Monday, 25 February 2013

What is a puzzle, and how do you make a good one?


What is a puzzle and how do you make a good puzzle?

Puzzles are a form of play which require a right answer to complete.

puzzles need to be fun for the player TO solve, not only fun WHEN solved.

puzzles can be combined with these genres: action, construction, story and competition.

Puzzles will often use words, images or logic, or even a combination of some of them.

It is important for puzzles to be easy to learn.

Keep the puzzle simple.

Let yourself be inspired by existing ideas.

Give hints to prevent frustration.

Add sounds graphics animations and story to make the puzzle more amusing.

...

A puzzle is a game with a dominant strategy. This means that once you find an effective way of solving the puzzle, it will always work in the following attempts.

Puzzles are miniture games with one goal: finding the dominant strategy.

Puzzles are no longer being made explicit, instead they are being integrated into games.

10 Principles of Good Puzzle Design

1) Make the goal easily understood - people need to know what they're doing or they won't enjoy it.

2) Make it easy to get started - people should easily be able to manipulate the puzzle.

3) Give a sense of progress - players need to know when they're on the right track, let them see

4) Give it a sense of solvability - The players must be sure that the puzzle does in fact have a right answer.

5) Increase difficulty gradually - Puzzles are often solved by taking a series of actions. It is these actions that need to gradually become more difficult. Controlling the sequence in which the player can solve the puzzle lets you implement this gradual difficulty.

6) Parallelism lets the player rest - Multiple related puzzles as part of a big puzzle will let players try another part of the puzzle if they get stuck at some point.

7) Pyramid structure extends interest - smaller puzzles help in solving the larger puzzles within the whole puzzle.

8) Hints extend interest - Solving the puzzle with a hint is better than not solving it at all, because you gave up.

9) Give the answer - When the player is given the answer, it is satisfying after having given the puzzle some serious thought, even if you couldn't solve it yourself.

10) Perxeptual shifts are a double-edged sword - If the puzzle requires a big leap to gain any progress whatsoever, it could be very satisfying if you succeed or in some cases boring, because the players simply spent their time staring and then gave up.

Monday, 11 February 2013

Narrative and Puzzles in Games

Important Story Elements:


Protagonists
Conflict
Resolution of the Conflict
Moral

People are important to story, not objects. Objects may be important but only because they mean something to the people in the story. A good example of this is the ring of lord of the rings.

___


Every story has conflict, sometimes direct, and sometimes indirect.

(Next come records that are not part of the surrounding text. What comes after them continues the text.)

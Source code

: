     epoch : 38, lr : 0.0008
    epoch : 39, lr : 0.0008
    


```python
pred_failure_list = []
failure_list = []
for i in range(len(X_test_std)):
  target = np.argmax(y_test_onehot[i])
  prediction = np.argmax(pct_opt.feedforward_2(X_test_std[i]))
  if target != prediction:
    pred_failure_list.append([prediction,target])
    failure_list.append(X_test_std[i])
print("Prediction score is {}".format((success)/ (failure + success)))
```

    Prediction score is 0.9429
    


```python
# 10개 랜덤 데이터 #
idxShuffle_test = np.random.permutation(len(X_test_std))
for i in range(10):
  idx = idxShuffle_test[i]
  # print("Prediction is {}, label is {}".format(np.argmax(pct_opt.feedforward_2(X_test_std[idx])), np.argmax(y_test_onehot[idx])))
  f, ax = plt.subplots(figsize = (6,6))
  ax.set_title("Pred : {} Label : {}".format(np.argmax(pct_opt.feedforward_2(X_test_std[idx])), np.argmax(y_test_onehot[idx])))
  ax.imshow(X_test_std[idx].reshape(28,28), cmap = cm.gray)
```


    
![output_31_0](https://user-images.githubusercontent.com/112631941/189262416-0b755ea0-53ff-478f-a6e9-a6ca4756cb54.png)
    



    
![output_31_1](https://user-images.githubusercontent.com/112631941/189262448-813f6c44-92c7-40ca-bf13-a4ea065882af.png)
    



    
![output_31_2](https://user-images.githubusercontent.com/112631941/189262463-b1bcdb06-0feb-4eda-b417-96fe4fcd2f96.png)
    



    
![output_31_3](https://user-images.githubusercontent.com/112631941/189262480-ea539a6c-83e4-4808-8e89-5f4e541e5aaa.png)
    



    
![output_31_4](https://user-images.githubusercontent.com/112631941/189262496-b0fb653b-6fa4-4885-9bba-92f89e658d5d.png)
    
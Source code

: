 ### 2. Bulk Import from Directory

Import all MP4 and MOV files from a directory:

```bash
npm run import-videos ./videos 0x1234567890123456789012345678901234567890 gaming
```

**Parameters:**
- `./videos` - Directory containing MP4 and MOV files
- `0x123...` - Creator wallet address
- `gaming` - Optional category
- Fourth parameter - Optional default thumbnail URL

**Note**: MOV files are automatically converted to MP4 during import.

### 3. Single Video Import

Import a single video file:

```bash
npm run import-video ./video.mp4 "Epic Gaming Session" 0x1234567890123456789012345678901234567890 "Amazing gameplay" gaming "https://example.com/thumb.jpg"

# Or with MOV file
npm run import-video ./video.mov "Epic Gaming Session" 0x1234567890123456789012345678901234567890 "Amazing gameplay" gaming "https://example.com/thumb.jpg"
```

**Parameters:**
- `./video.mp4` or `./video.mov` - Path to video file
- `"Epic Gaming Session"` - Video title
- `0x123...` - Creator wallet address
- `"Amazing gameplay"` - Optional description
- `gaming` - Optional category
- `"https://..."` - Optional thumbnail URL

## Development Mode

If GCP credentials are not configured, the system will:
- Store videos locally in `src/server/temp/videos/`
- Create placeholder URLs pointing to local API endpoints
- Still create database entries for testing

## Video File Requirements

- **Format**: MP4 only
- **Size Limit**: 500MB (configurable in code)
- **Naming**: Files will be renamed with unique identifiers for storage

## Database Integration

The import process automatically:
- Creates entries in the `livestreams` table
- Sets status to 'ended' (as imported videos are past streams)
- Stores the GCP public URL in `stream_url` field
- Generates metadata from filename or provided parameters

Direct conflict is between obvious "enemies" such as teachers and students, or two factions at war.

Indirect conflict is more subtle, such as humans and technology.

___

Puzzles in Story

Puzzles are not a necessary part of the story, however they do work best when they move the story's narrative forward.

___ 

Spacial Thinking

It is not important to get into too much detail when showing distance. The distances separating the important/interesting parts of the story can be simply cut out of the scene, to only show the interesting parts.

Level Design: A Simple Level


Game Level Design


When making a level you need the following:

Concept: general idea of how the game plays out

Environment to exist in: the "world" that contains the player

Beginning and Ending: how the game starts and ends (doh)

Goal: what player needs to achieve

A challenge to overcome to reach the goal: anything that makes the player put in any effort while playing(this is needed for player to have fun)

A reward: player gets something for reaching the goal, like a new level.

Way of handling failure: the action taken when player loses.

...

The best gameplay mechanics require no explaination (like the way a door works, everyone knows it will open when used.)

It is important not to set players back and punish them hard for failing a challenge, You should simply let them try again.
Designers must not give players the opportunity to blame them for failure, because it would lead to players stopping to play.